By Catherine Owens, Director of the Center for Hope & Healing

By its nature, the grief journey is a transition: an event that asks you to change from who you were before to who you are after a loss and then to who you will be tomorrow.

It can be particularly unnerving that when grieving people look inside themselves for the strength, the persistence and the courage of their earlier self—they may not find the “me” they have known. It speaks to why C.S. Lewis, in his writings on grief following the death of his wife, wrote, “no one ever told me that grief felt so much like fear.”

Fear as a part of grief makes sense to counselors, social workers, and chaplains at HopeWest. Why wouldn’t fear emerge when you can’t find the once familiar you? And now, you are faced with the challenge of living as the person you’ve become after a loss who looks different than the person who was there before.

Our support is aligned to help you navigate both fear and grief as you experience new ways of feeling, thinking, and acting in the world.
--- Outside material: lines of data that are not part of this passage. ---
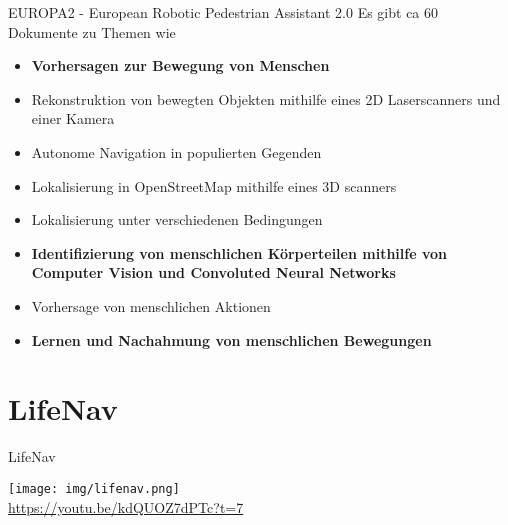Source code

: \documentclass[aspectratio=1610]{beamer}
\begin{document}
  \begin{frame}{EUROPA2 - European Robotic Pedestrian Assistant 2.0}
  	Es gibt ca 60 Dokumente zu Themen wie
  	\begin{itemize}
  		\item \textbf{Vorhersagen zur Bewegung von Menschen}
  		\pause
  		\item Rekonstruktion von bewegten Objekten mithilfe eines 2D Laserscanners und einer Kamera
  		\pause
  		\item Autonome Navigation in populierten Gegenden
  		\pause
  		\item Lokalisierung in OpenStreetMap mithilfe eines 3D scanners
  		\pause
  		\item Lokalisierung unter verschiedenen Bedingungen
  		\pause
  		\item \textbf{Identifizierung von menschlichen Körperteilen mithilfe von Computer Vision und Convoluted Neural Networks}
  		\pause
  		\item Vorhersage von menschlichen Aktionen
  		\pause
  		\item \textbf{Lernen und Nachahmung von menschlichen Bewegungen}
  	\end{itemize}
  \end{frame}
  
  \section{LifeNav}
  \begin{frame}{LifeNav}
  	\begin{center}
  		\texttt{[image: img/lifenav.png]} \\
  		\url{https://youtu.be/kdQUOZ7dPTc?t=7}
  	\end{center}
  \end{frame}
  
\end{document}
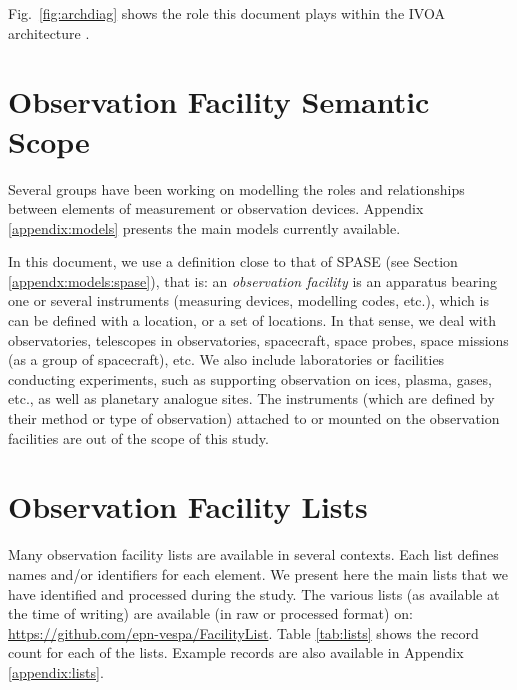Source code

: \documentclass[11pt,a4paper]{ivoa}
\begin{document}
Fig.~\ref{fig:archdiag} shows the role this document plays within the
IVOA architecture \citep{2010ivoa.rept.1123A}.

\section{Observation Facility Semantic Scope}
\label{sec:scope}

Several groups have been working on modelling the roles and
relationships between elements of measurement or observation devices.
Appendix \ref{appendix:models} presents the main models currently
available.

In this document, we use a definition close to that of SPASE
(see Section \ref{appendx:models:spase}), that is: an
\emph{observation facility} is an apparatus bearing one or several
instruments (measuring devices, modelling codes, etc.), which is
can be defined with a location, or a set of locations. In that sense, we deal with observatories,
telescopes in observatories, spacecraft, space probes, space missions
(as a group of spacecraft), etc. We also include laboratories or
facilities conducting  experiments, such as supporting observation on
ices, plasma, gases, etc., as well as planetary analogue sites. The
instruments (which are defined by their method or type of observation)
attached to or mounted on the observation facilities are out of the scope
of this study.


\section{Observation Facility Lists}
Many observation facility lists are available in several contexts. Each list
defines names and/or identifiers for each element. We present here the main
lists that we have identified and processed during the study. The various
lists (as available at the time of writing) are available (in raw or
processed format) on: \url{https://github.com/epn-vespa/FacilityList}.
Table \ref{tab:lists} shows the record count for each of the lists.
Example records are also available in Appendix \ref{appendix:lists}.
\end{document}
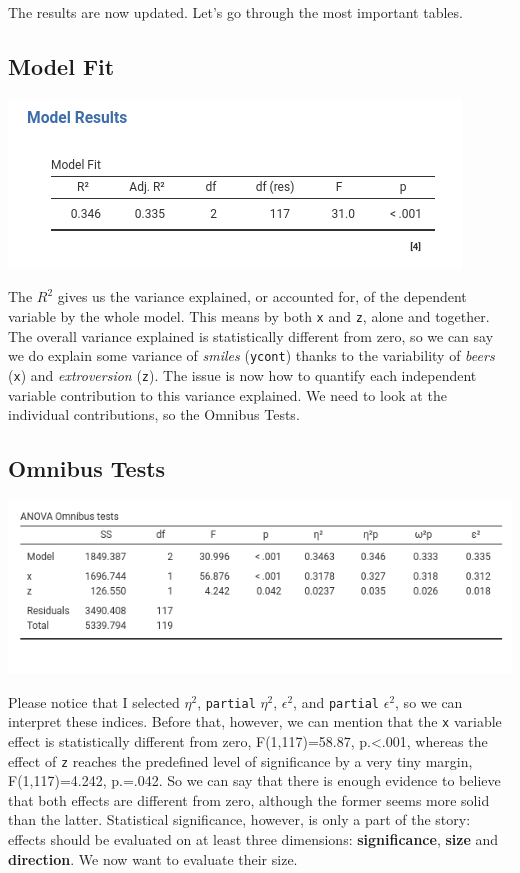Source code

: \documentclass[
]{book}
\begin{document}
The results are now updated. Let's go through the most important tables.

\hypertarget{twofit2}{%
\subsection{Model Fit}\label{twofit2}}

\includegraphics[width=0.7\linewidth]{bookletpics/2_output6}

The \(R^2\) gives us the variance explained, or accounted for, of the dependent variable by the whole model. This means by both \texttt{x} and \texttt{z}, alone and together. The overall variance explained is statistically different from zero, so we can say we do explain some variance of \emph{smiles} (\texttt{ycont}) thanks to the variability of \emph{beers} (\texttt{x}) and \emph{extroversion} (\texttt{z}). The issue is now how to quantify each independent variable contribution to this variance explained. We need to look at the individual contributions, so the {Omnibus Tests}.

\hypertarget{variances}{%
\subsection{Omnibus Tests}\label{variances}}

\includegraphics[width=0.9\linewidth]{bookletpics/2_output7}

Please notice that I selected \(\eta^2\), \texttt{partial} \(\eta^2\), \(\epsilon^2\), and \texttt{partial} \(\epsilon^2\), so we can interpret these indices. Before that, however, we can mention that the \texttt{x} variable effect is statistically different from zero, F(1,117)=58.87, p.\textless.001, whereas the effect of \texttt{z} reaches the predefined level of significance by a very tiny margin, F(1,117)=4.242, p.=.042. So we can say that there is enough evidence to believe that both effects are different from zero, although the former seems more solid than the latter. Statistical significance, however, is only a part of the story: effects should be evaluated on at least three dimensions: \textbf{significance}, \textbf{size}
and \textbf{direction}. We now want to evaluate their size.
\end{document}
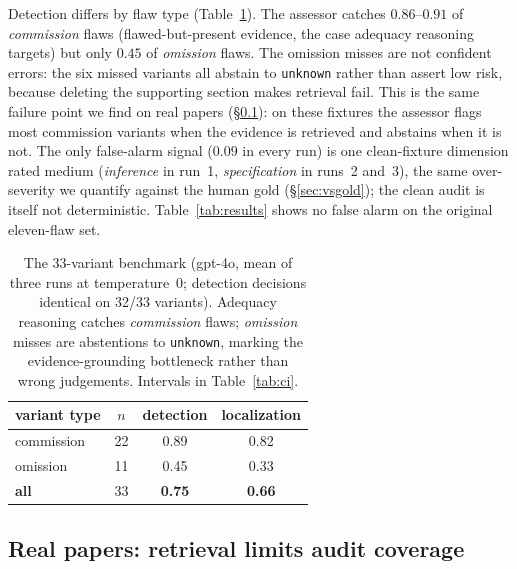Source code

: Detection differs by flaw type (Table~\ref{tab:variants}). The
assessor catches $0.86$--$0.91$ of \emph{commission} flaws (flawed-but-present
evidence, the case adequacy reasoning targets) but only $0.45$ of \emph{omission}
flaws. The omission misses are not confident errors: the six missed variants all
abstain to \texttt{unknown} rather than assert low risk, because deleting the
supporting section makes retrieval fail. This is the same failure point we find on real papers
(\S\ref{sec:realpapers}): on these fixtures the assessor flags most
commission variants when the evidence is retrieved and abstains when it is
not. The only false-alarm signal ($0.09$ in every run) is one
clean-fixture dimension rated medium (\emph{inference} in run~1,
\emph{specification} in runs~2 and~3), the same over-severity we quantify
against the human gold (\S\ref{sec:vsgold}); the clean audit is itself not
deterministic. Table~\ref{tab:results} shows no false alarm on the original
eleven-flaw set.

\begin{table}[t]
  \centering\small
  \caption{The 33-variant benchmark (gpt-4o, mean of three runs at
  temperature~0; detection decisions identical on 32/33 variants). Adequacy reasoning
  catches \emph{commission} flaws; \emph{omission} misses are abstentions to
  \texttt{unknown}, marking the evidence-grounding bottleneck rather than wrong
  judgements. Intervals in Table~\ref{tab:ci}.}
  \label{tab:variants}
  \begin{tabular}{lccc}
    \toprule
    \rowcolor{tablehead} variant type & $n$ & detection & localization \\
    \midrule
    commission & 22 & 0.89 & 0.82 \\
    omission   & 11 & 0.45 & 0.33 \\
    \midrule
    \textbf{all} & 33 & \textbf{0.75} & \textbf{0.66} \\
    \bottomrule
  \end{tabular}
\end{table}

\subsection{Real papers: retrieval limits audit coverage}
\label{sec:realpapers}

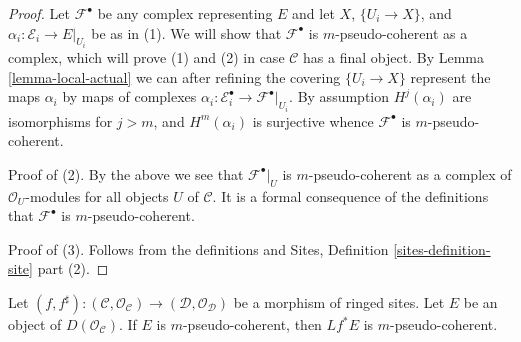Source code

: \begin{proof}
Let $\mathcal{F}^\bullet$ be any complex representing $E$
and let $X$, $\{U_i \to X\}$, and $\alpha_i : \mathcal{E}_i \to E|_{U_i}$
be as in (1). We will show that $\mathcal{F}^\bullet$ is $m$-pseudo-coherent
as a complex, which will prove (1) and (2) in case $\mathcal{C}$ has a
final object. By Lemma \ref{lemma-local-actual}
we can after refining the covering $\{U_i \to X\}$
represent the maps $\alpha_i$ by maps of complexes
$\alpha_i : \mathcal{E}_i^\bullet \to \mathcal{F}^\bullet|_{U_i}$.
By assumption
$H^j(\alpha_i)$ are isomorphisms for $j > m$, and $H^m(\alpha_i)$
is surjective whence $\mathcal{F}^\bullet$ is
$m$-pseudo-coherent.

\medskip\noindent
Proof of (2). By the above we see that $\mathcal{F}^\bullet|_U$ is
$m$-pseudo-coherent as a complex of $\mathcal{O}_U$-modules for all
objects $U$ of $\mathcal{C}$. It is a formal consequence of the definitions
that $\mathcal{F}^\bullet$ is $m$-pseudo-coherent.

\medskip\noindent
Proof of (3). Follows from the definitions and
Sites, Definition \ref{sites-definition-site} part (2).
\end{proof}

\begin{lemma}
\label{lemma-pseudo-coherent-pullback}
Let $(f, f^\sharp) : (\mathcal{C}, \mathcal{O}_\mathcal{C}) \to
(\mathcal{D}, \mathcal{O}_\mathcal{D})$
be a morphism of ringed sites. Let $E$ be an object of
$D(\mathcal{O}_\mathcal{C})$. If $E$ is $m$-pseudo-coherent,
then $Lf^*E$ is $m$-pseudo-coherent.
\end{lemma}

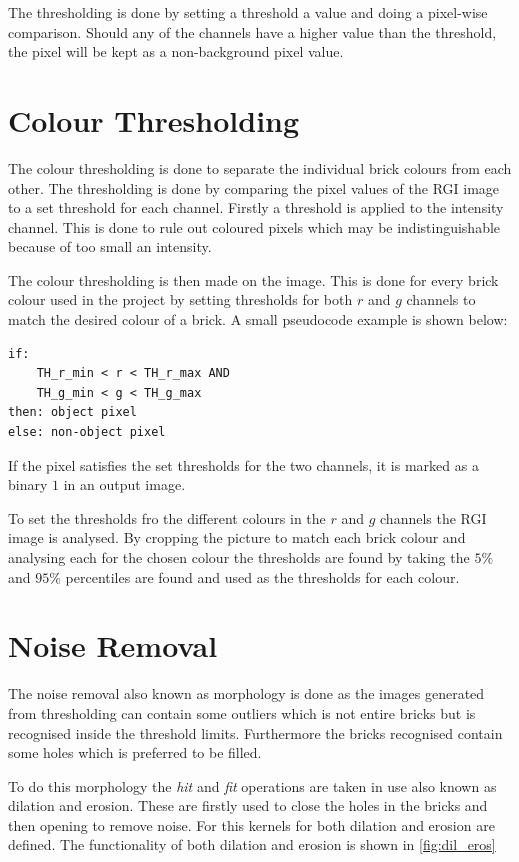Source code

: The thresholding is done by setting a threshold a value and doing a pixel-wise comparison. Should any of the channels have a higher value than the threshold, the pixel will be kept as a non-background pixel value.

\section{Colour Thresholding}
The colour thresholding is done to separate the individual brick colours from each other. The thresholding is done by comparing the pixel values of the RGI image to a set threshold for each channel. Firstly a threshold is applied to the intensity channel. This is done to rule out coloured pixels which may be indistinguishable because of too small an intensity. 

The colour thresholding is then made on the image. This is done for every brick colour used in the project by setting thresholds for both $r$ and $g$ channels to match the desired colour of a brick. A small pseudocode example is shown below:
\lstset{language=Pascal}
\begin{lstlisting}[frame=single]
if: 
	TH_r_min < r < TH_r_max AND
	TH_g_min < g < TH_g_max
then: object pixel
else: non-object pixel
\end{lstlisting}

If the pixel satisfies the set thresholds for the two channels, it is marked as a binary $1$ in an output image.

To set the thresholds fro the different colours in the $r$ and $g$ channels the RGI image is analysed. By cropping the picture to match each brick colour and analysing each for the chosen colour the thresholds are found by taking the $5\%$ and $95\%$ percentiles are found and used as the thresholds for each colour.

\section{Noise Removal}
The noise removal also known as morphology is done as the images generated from thresholding can contain some outliers which is not entire bricks but is recognised inside the threshold limits. Furthermore the bricks recognised contain some holes which is preferred to be filled.

To do this morphology the \textit{hit} and \textit{fit} operations are taken in use also known as dilation and erosion. These are firstly used to close the holes in the bricks and then opening to remove noise.
For this kernels for both dilation and erosion are defined. The functionality of both dilation and erosion is shown in \autoref{fig:dil_eros}

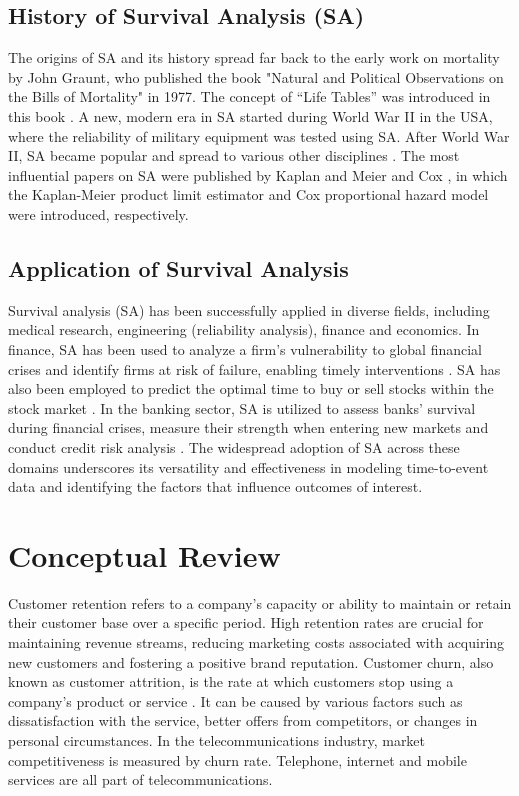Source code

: \documentclass[doublespacing,12pt]{report}
\begin{document}
\subsection{History of Survival Analysis (SA)}
The origins of SA and its history spread far back to the early work on mortality by John Graunt, who published the book "Natural and Political Observations on the Bills of Mortality" in 1977. The concept of “Life Tables” was introduced in this book \cite{graunt1977natural}. A new, modern era in SA started during World War II in the USA, where the reliability of military equipment was tested using SA. After World War II, SA became popular and spread to various other disciplines \cite{Jerenz2008}. The most influential papers on SA were published by Kaplan and Meier \cite{Kaplan1958} and Cox \cite{cox1972multivariate}, in which the Kaplan-Meier product limit estimator and Cox proportional hazard model were introduced, respectively.

\subsection{Application of Survival Analysis}
Survival analysis (SA) has been successfully applied in diverse fields, including medical research, engineering (reliability analysis), finance and economics. In finance, SA has been used to analyze a firm's vulnerability to global financial crises and identify firms at risk of failure, enabling timely interventions \cite{Lee2014, Pereira2014, Kumar2015, Iwasaki2014}. SA has also been employed to predict the optimal time to buy or sell stocks within the stock market \cite{Kumar2015}. In the banking sector, SA is utilized to assess banks' survival during financial crises, measure their strength when entering new markets \cite{Leung2010, Evrensel2008} and conduct credit risk analysis \cite{Tsujitani2012, Baesens2005}. The widespread adoption of SA across these domains underscores its versatility and effectiveness in modeling time-to-event data and identifying the factors that influence outcomes of interest.

\section{Conceptual Review}

Customer retention refers to a company's capacity or ability to maintain or retain their customer base over a specific period. High retention rates are crucial for maintaining revenue streams, reducing marketing costs associated with acquiring new customers and fostering a positive brand reputation. Customer churn, also known as customer attrition, is the rate at which customers stop using a company's product or service \cite{Masarifoglu2019}. It can be caused by various factors such as dissatisfaction with the service, better offers from competitors, or changes in personal circumstances. In the telecommunications industry, market competitiveness is measured by churn rate. Telephone, internet and mobile services are all part of telecommunications.
\end{document}
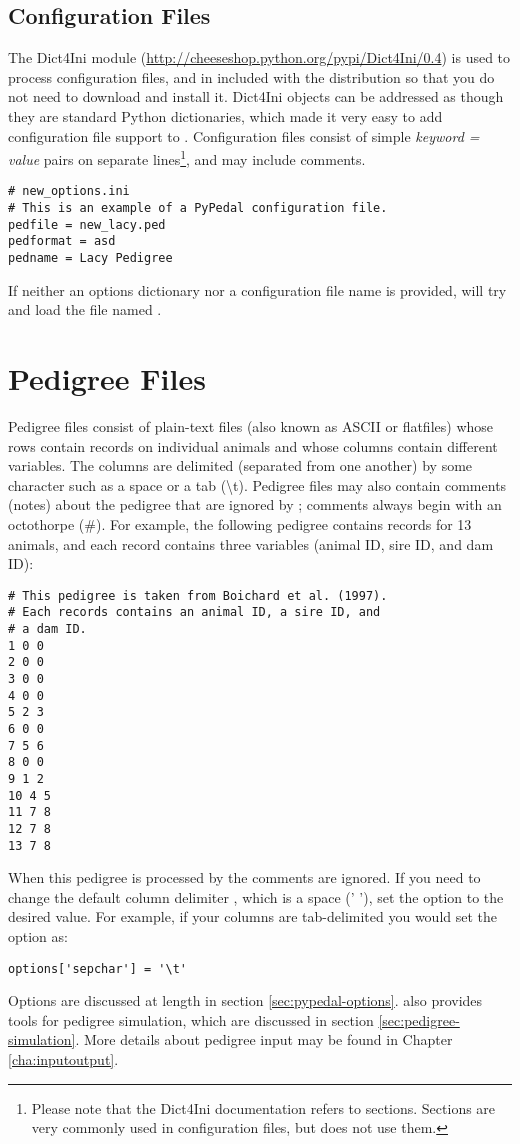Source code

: \subsection{Configuration Files}
\label{sec:pypedal-options-file}
The Dict4Ini module (\url{http://cheeseshop.python.org/pypi/Dict4Ini/0.4}) is used to process configuration files, and in included with the distribution so that you do not need to download and install it.  Dict4Ini objects can be addressed as though they are standard Python dictionaries, which made it very easy to add configuration file support to \PyPedal{}.  Configuration files consist of simple \emph{keyword = value} pairs on separate lines\footnote{Please note that the Dict4Ini documentation refers to sections.  Sections are very commonly used in configuration files, but \PyPedal{} does not use them.}, and may include comments.
\begin{verbatim}
# new_options.ini
# This is an example of a PyPedal configuration file.
pedfile = new_lacy.ped
pedformat = asd
pedname = Lacy Pedigree
\end{verbatim}
If neither an options dictionary nor a configuration file name is provided,  will try and load the file named .
\section{Pedigree Files}
\label{sec:pedigree-files}
Pedigree files consist of plain-text files (also known as ASCII or flatfiles) whose rows contain
records on individual animals and whose columns contain different variables.  The columns are
delimited (separated from one another) by some character such as a space or a tab (\textbackslash{}t).  Pedigree
files may also contain comments (notes) about the pedigree that are ignored by \PyPedal{}; comments
always begin with an octothorpe (\#).  For example, the following pedigree contains records for 13
animals, and each record contains three variables (animal ID, sire ID, and dam ID):
\begin{verbatim}
# This pedigree is taken from Boichard et al. (1997).
# Each records contains an animal ID, a sire ID, and
# a dam ID.
1 0 0
2 0 0
3 0 0
4 0 0
5 2 3
6 0 0
7 5 6
8 0 0
9 1 2
10 4 5
11 7 8
12 7 8
13 7 8
\end{verbatim}
When this pedigree is processed by \PyPedal{} the comments are ignored.  If you need to change the
default column delimiter , which is a space (' '), set the  option to the desired
value.  For example, if your columns are tab-delimited you would set the option as:
\begin{verbatim}
options['sepchar'] = '\t'
\end{verbatim}
Options are discussed at length in section \ref{sec:pypedal-options}. \PyPedal{} also provides tools for pedigree simulation, which are discussed in section \ref{sec:pedigree-simulation}. More details about pedigree input may be found in Chapter \ref{cha:inputoutput}.
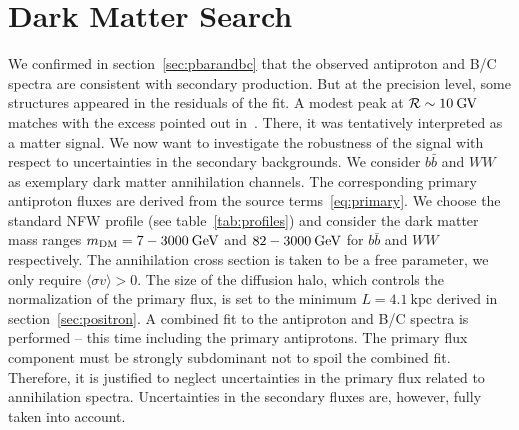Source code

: \documentclass[a4paper,11pt]{article}
\newcommand{\eVdist}{\kern-0.06em}
\newcommand{\gev}{\:\text{Ge\eVdist V}}
\newcommand{\gv}{\:\text{G\eVdist V}}
\newcommand{\kpc}{\:\text{kpc}}
\newcommand{\R}{\mathcal{R}}
\begin{document}
\section{Dark Matter Search}\label{sec:darkmatter}

We confirmed in section~\ref{sec:pbarandbc} that the observed antiproton and B/C spectra are consistent with secondary production. But at the precision level, some structures appeared in the residuals of the fit. A modest peak at $\R\sim 10\gv$ matches with the excess pointed out in~\cite{Cuoco:2016eej,Cui:2016ppb}. There, it was tentatively interpreted as a matter signal. We now want to investigate the robustness of the signal with respect to uncertainties in the secondary backgrounds. 
We consider $b\bar{b}$ and $WW$ as exemplary dark matter annihilation channels. The corresponding primary antiproton fluxes are derived from the source terms~\eqref{eq:primary}. We choose the standard NFW profile (see table~\ref{tab:profiles}) and consider the dark matter mass ranges $m_{\text{DM}}=7-3000\gev$ and $82-3000\gev$ for $b\bar{b}$ and $WW$ respectively. The annihilation cross section is taken to be a free parameter, we only require $\langle \sigma 
v\rangle>0$. The size of the diffusion halo, which controls the normalization of the primary flux, is set to the minimum $L=4.1\kpc$ derived in section~\ref{sec:positron}. A combined fit to the antiproton and B/C spectra is performed -- this time including the primary antiprotons. The primary flux component must be strongly subdominant not to spoil the combined fit. Therefore, it is justified to neglect uncertainties in the primary flux related to annihilation spectra. Uncertainties in the secondary fluxes are, however, fully taken into account.
\end{document}
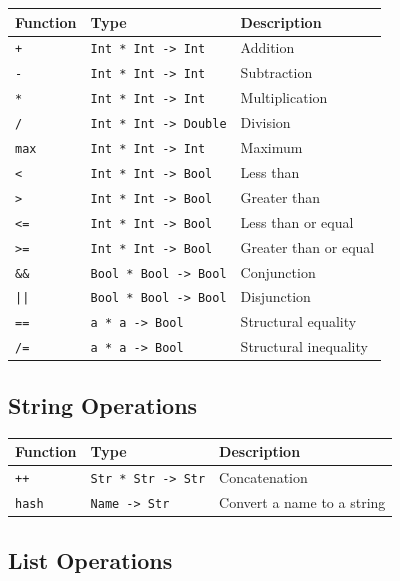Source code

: \documentclass[11pt,a4paper]{article}
\begin{document}
\begin{center}
\begin{tabular}{lll}
\toprule
\textbf{Function} & \textbf{Type} & \textbf{Description} \\
\midrule
\texttt{+}   & \texttt{Int * Int -> Int}    & Addition \\
\texttt{-}   & \texttt{Int * Int -> Int}    & Subtraction \\
\texttt{*}   & \texttt{Int * Int -> Int}    & Multiplication \\
\texttt{/}   & \texttt{Int * Int -> Double} & Division \\
\texttt{max} & \texttt{Int * Int -> Int}    & Maximum \\
\texttt{<}   & \texttt{Int * Int -> Bool}   & Less than \\
\texttt{>}   & \texttt{Int * Int -> Bool}   & Greater than \\
\texttt{<=}  & \texttt{Int * Int -> Bool}   & Less than or equal \\
\texttt{>=}  & \texttt{Int * Int -> Bool}   & Greater than or equal \\
\texttt{\&\&} & \texttt{Bool * Bool -> Bool} & Conjunction \\
\texttt{||}  & \texttt{Bool * Bool -> Bool} & Disjunction \\
\texttt{==}  & \texttt{a * a -> Bool}       & Structural equality \\
\texttt{/=}  & \texttt{a * a -> Bool}       & Structural inequality \\
\bottomrule
\end{tabular}
\end{center}

\subsection{String Operations}

\begin{center}
\begin{tabular}{lll}
\toprule
\textbf{Function} & \textbf{Type} & \textbf{Description} \\
\midrule
\texttt{++}   & \texttt{Str * Str -> Str} & Concatenation \\
\texttt{hash} & \texttt{Name -> Str}      & Convert a name to a string \\
\bottomrule
\end{tabular}
\end{center}

\subsection{List Operations}
\end{document}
In our grief groups and counseling sessions, you’ll find we may need to spend time working through painful emotions, but we also look at the ways you shift, change, and even grow, as you engage in your unique journey.

As we approach the fall season, I’d like to extend an invitation: consider that time matters when trying to get to know, accept, and value this new, changed you. There is a good possibility that there will be grief in understanding that you are not the same following your loved one’s death.

Fall, as the transition from warmth to cold, can act as “permission” to take extra good care of yourself, to nest inside your home a bit more, to rest and reflect as you come to know more of who you are now.

If you’re experiencing grief, consider Mending Heart Greif Support Group. Mending Hearts focuses on adults who have experienced the loss of a loved one. This is an “open” group where one can attend without a multi-week commitment. Each group explores the physical, emotional, social, cognitive and spiritual aspects of life within grief. Our professional counselors and bereavement volunteers create a safe, confidential environment.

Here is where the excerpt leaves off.